This whole thing is just conjecture and conspiracy theory. Conspiracy theory that doesn't even really make sense.

Comics sales are minuscule compared to movies and merchandise. How does killing off the X-Men in the comics help Marvel Studios or hurt Fox. It's not going to affect the box office at all, so what's the point?

Also killing off mutants happens so often it's a trope. Their existence is always threatened--that's kind of their thing. There's no evidence this story arc is any different.


It's kind of a shame that there are serious politics in Hollywood or wherever that are dictating the storylines of comic books and movies. Kind of a downer for a guy who's like X-men et al since I was a kid.
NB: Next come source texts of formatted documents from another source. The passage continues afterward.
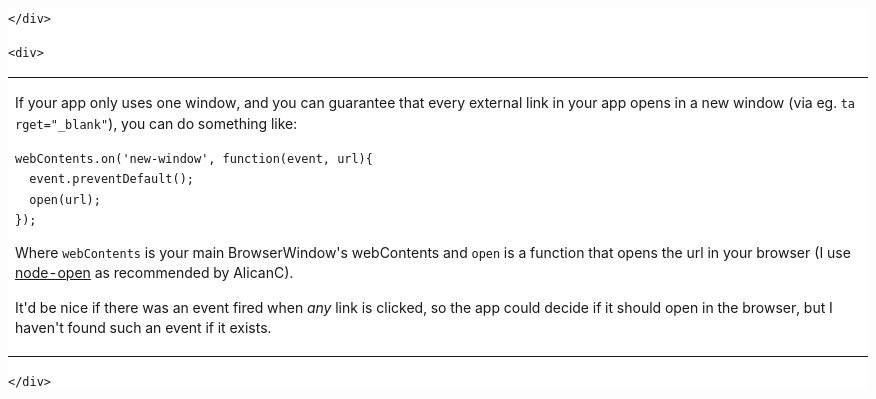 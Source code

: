 
        



    </div>

  </div>

</div>

</div>

  
<div>
    
<div>
  





  
  <div id="issuecomment-171516261">

    



    <div>
      
<table>
  <tbody>
    <tr>
      <td>
          <p>If your app only uses one window, and you can guarantee that every external link in your app opens in a new window (via eg. <code>target="_blank"</code>), you can do something like:</p>
<pre><code>webContents.on('new-window', function(event, url){
  event.preventDefault();
  open(url);
});
</code></pre>
<p>Where <code>webContents</code> is your main BrowserWindow's webContents and <code>open</code> is a function that opens the url in your browser (I use <a href="https://www.npmjs.com/package/open" target="_blank">node-open</a> as recommended by AlicanC).</p>
<p>It'd be nice if there was an event fired when <em>any</em> link is clicked, so the app could decide if it should open in the browser, but I haven't found such an event if it exists.</p>
      </td>
    </tr>
  </tbody>
</table>


        



    </div>

  </div>

</div>

</div>
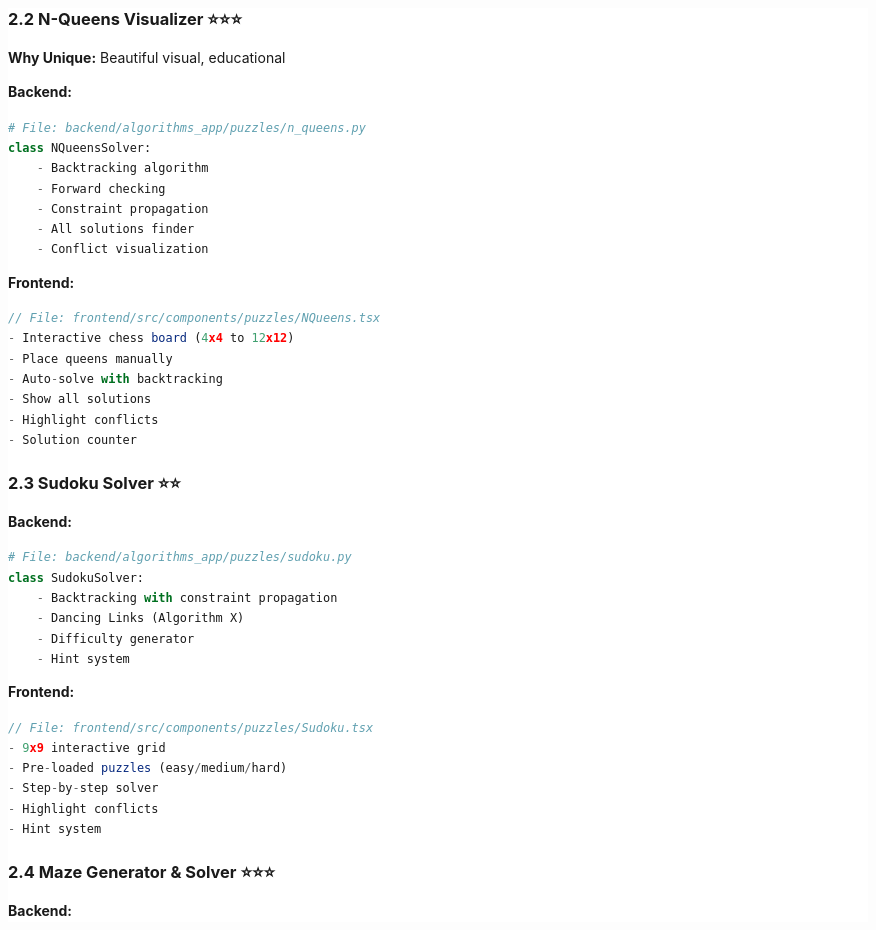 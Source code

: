 ### 2.2 N-Queens Visualizer ⭐⭐⭐

**Why Unique:** Beautiful visual, educational

**Backend:**

```python
# File: backend/algorithms_app/puzzles/n_queens.py
class NQueensSolver:
    - Backtracking algorithm
    - Forward checking
    - Constraint propagation
    - All solutions finder
    - Conflict visualization
```

**Frontend:**

```typescript
// File: frontend/src/components/puzzles/NQueens.tsx
- Interactive chess board (4x4 to 12x12)
- Place queens manually
- Auto-solve with backtracking
- Show all solutions
- Highlight conflicts
- Solution counter
```

### 2.3 Sudoku Solver ⭐⭐

**Backend:**

```python
# File: backend/algorithms_app/puzzles/sudoku.py
class SudokuSolver:
    - Backtracking with constraint propagation
    - Dancing Links (Algorithm X)
    - Difficulty generator
    - Hint system
```

**Frontend:**

```typescript
// File: frontend/src/components/puzzles/Sudoku.tsx
- 9x9 interactive grid
- Pre-loaded puzzles (easy/medium/hard)
- Step-by-step solver
- Highlight conflicts
- Hint system
```

### 2.4 Maze Generator & Solver ⭐⭐⭐

**Backend:**
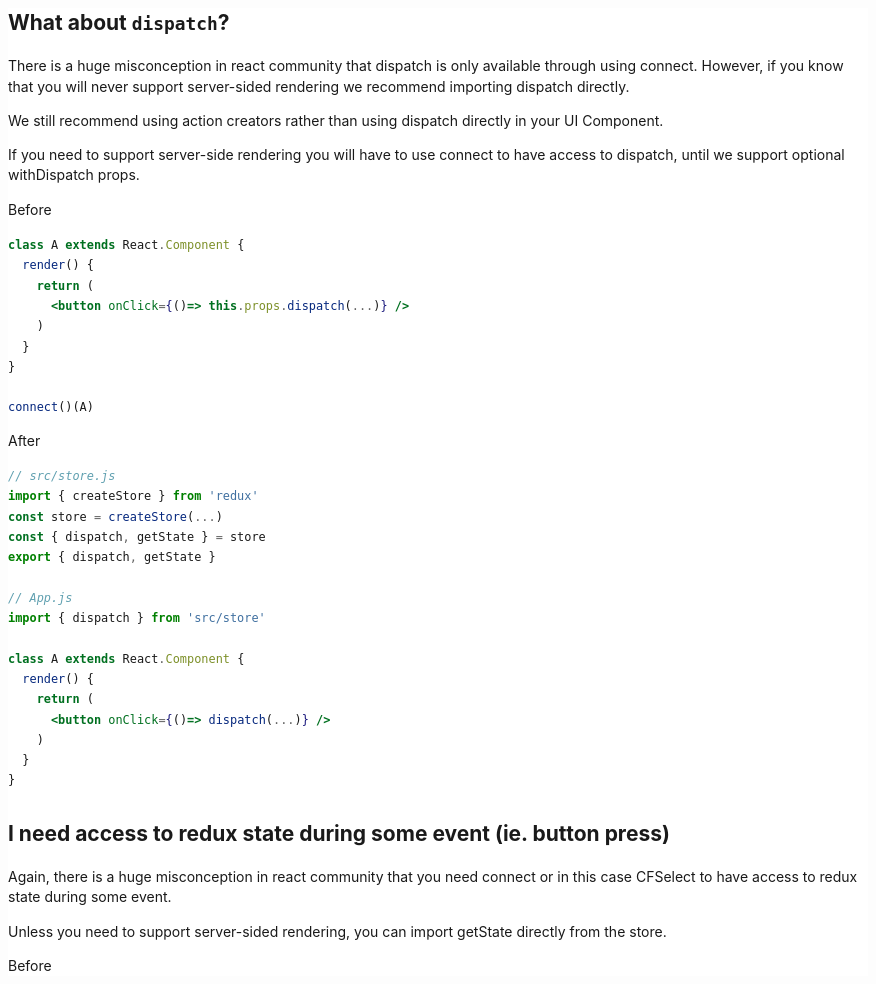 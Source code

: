 ## What about `dispatch`?

There is a huge misconception in react community that dispatch is only available through using connect. However, if you know that you will never support server-sided rendering we recommend importing dispatch directly.

We still recommend using action creators rather than using dispatch directly in your UI Component.

If you need to support server-side rendering you will have to use connect to have access to dispatch, until we support optional withDispatch props.

Before

```jsx
class A extends React.Component {
  render() {
    return (
      <button onClick={()=> this.props.dispatch(...)} />
    )
  }
}

connect()(A)
```

After

```jsx
// src/store.js
import { createStore } from 'redux'
const store = createStore(...)
const { dispatch, getState } = store
export { dispatch, getState }

// App.js
import { dispatch } from 'src/store'

class A extends React.Component {
  render() {
    return (
      <button onClick={()=> dispatch(...)} />
    )
  }
}
```

## I need access to redux state during some event (ie. button press)

Again, there is a huge misconception in react community that you need connect or in this case CFSelect to have access to redux state during some event.

Unless you need to support server-sided rendering, you can import getState directly from the store.

Before
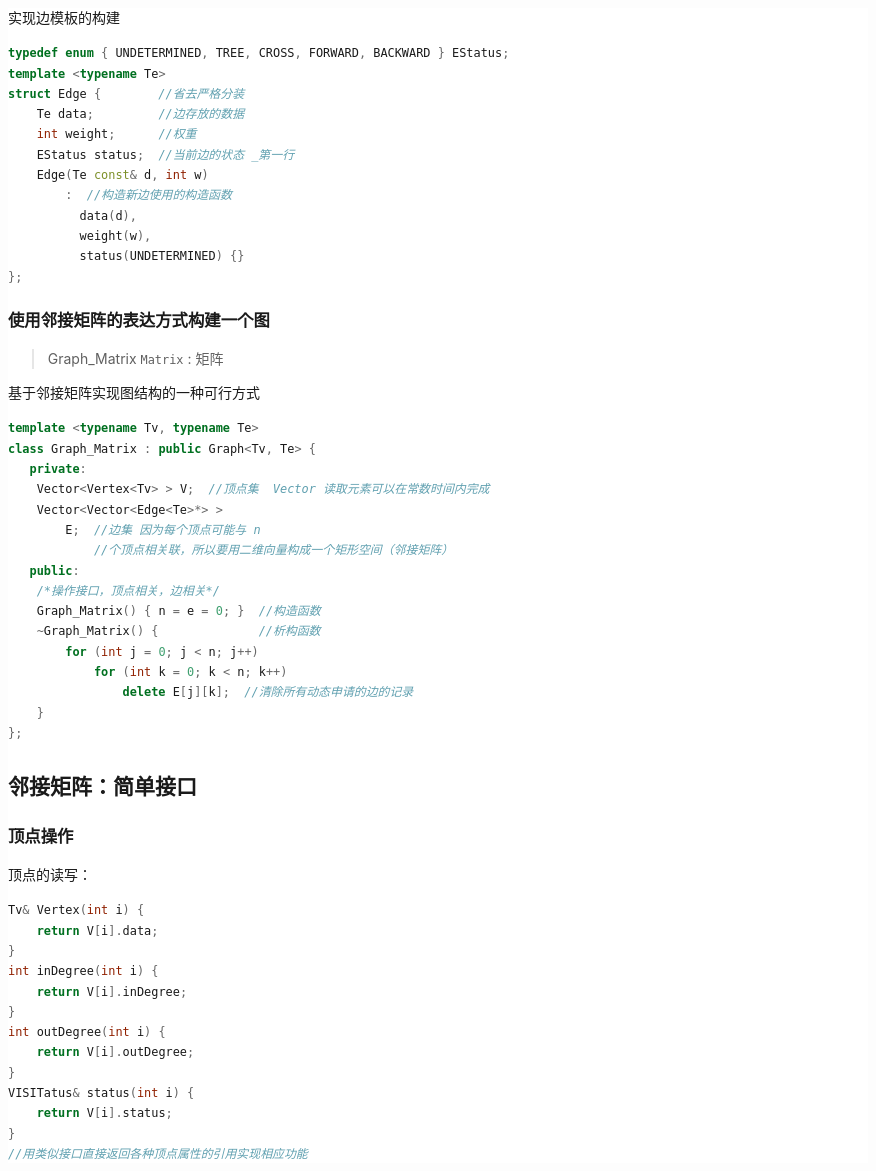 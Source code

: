 实现边模板的构建

``` cpp
typedef enum { UNDETERMINED, TREE, CROSS, FORWARD, BACKWARD } EStatus;
template <typename Te>
struct Edge {        //省去严格分装
    Te data;         //边存放的数据
    int weight;      //权重
    EStatus status;  //当前边的状态 _第一行
    Edge(Te const& d, int w)
        :  //构造新边使用的构造函数
          data(d),
          weight(w),
          status(UNDETERMINED) {}
};
```
### 使用邻接矩阵的表达方式构建一个图

> Graph_Matrix `Matrix` : 矩阵

基于邻接矩阵实现图结构的一种可行方式  

``` cpp
template <typename Tv, typename Te>
class Graph_Matrix : public Graph<Tv, Te> {
   private:
    Vector<Vertex<Tv> > V;  //顶点集  Vector 读取元素可以在常数时间内完成
    Vector<Vector<Edge<Te>*> >
        E;  //边集 因为每个顶点可能与 n
            //个顶点相关联，所以要用二维向量构成一个矩形空间（邻接矩阵）
   public:
    /*操作接口，顶点相关，边相关*/
    Graph_Matrix() { n = e = 0; }  //构造函数
    ~Graph_Matrix() {              //析构函数
        for (int j = 0; j < n; j++)
            for (int k = 0; k < n; k++)
                delete E[j][k];  //清除所有动态申请的边的记录
    }
};
```
## 邻接矩阵：简单接口
### 顶点操作

顶点的读写：

``` cpp
Tv& Vertex(int i) {
    return V[i].data;
}
int inDegree(int i) {
    return V[i].inDegree;
}
int outDegree(int i) {
    return V[i].outDegree;
}
VISITatus& status(int i) {
    return V[i].status;
}
//用类似接口直接返回各种顶点属性的引用实现相应功能
```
X-men ought to be public domain by now and the politics and studio bickering irrelevant (at least with regard to rights). Anyone ought be able to make a movie about Wolverine and Cyclops by now.


I'm guessing that since Disney own Marvel we can expect perpetual copyright of all the characters they want forever.


Agree that the zeitgeist of copyright is definitely that it should be infinite in duration, regardless of whatever apologists want to tell you. That said, I'm a bit more optimistic, simply based on a gut feeling that you can only enforce such a policy, which runs directly contrary to basic human nature and how our species implements culture, for so long. People already complain that the stuff coming out of Hollywood is derivative rehashed crap - once enough of us make the connection between that and copyright law, copyright law will be reformed and not even Disney will be able to do anything about it.


Corporate desires not the real zeitgeist. The real zeitgeist is represented better by the millions of people who think it's stupid they can't watch game of thrones the day it airs in America.

Our Convenience Culture views copyright as an unnecessary impediment to satisfying market demand. Look at how Netflix sponsored content creation to bypass the traditional copyright barriers.


They should quit pretending it's about fixed terms and change copyright to extend as long as a property is profitable. After all, that's what they really want.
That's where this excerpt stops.